(YOUR GOAL): Pick out each line of the records in which the word "total" appears.

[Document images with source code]
#####

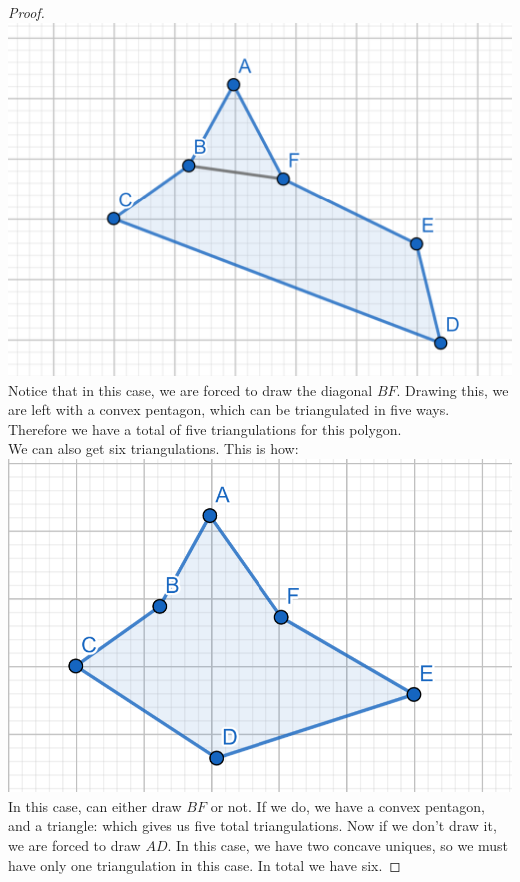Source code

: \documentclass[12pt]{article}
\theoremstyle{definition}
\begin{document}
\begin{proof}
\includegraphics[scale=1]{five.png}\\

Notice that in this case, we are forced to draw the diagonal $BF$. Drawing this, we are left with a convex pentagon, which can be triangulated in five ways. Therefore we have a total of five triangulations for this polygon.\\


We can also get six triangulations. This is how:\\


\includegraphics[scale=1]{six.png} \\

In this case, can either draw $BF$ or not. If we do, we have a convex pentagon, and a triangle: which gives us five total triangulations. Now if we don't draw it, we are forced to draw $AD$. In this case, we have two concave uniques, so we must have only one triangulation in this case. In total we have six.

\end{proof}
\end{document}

#####

(COMPLETED TASK):
Notice that in this case, we are forced to draw the diagonal $BF$. Drawing this, we are left with a convex pentagon, which can be triangulated in five ways. Therefore we have a total of five triangulations for this polygon.\\
In this case, can either draw $BF$ or not. If we do, we have a convex pentagon, and a triangle: which gives us five total triangulations. Now if we don't draw it, we are forced to draw $AD$. In this case, we have two concave uniques, so we must have only one triangulation in this case. In total we have six.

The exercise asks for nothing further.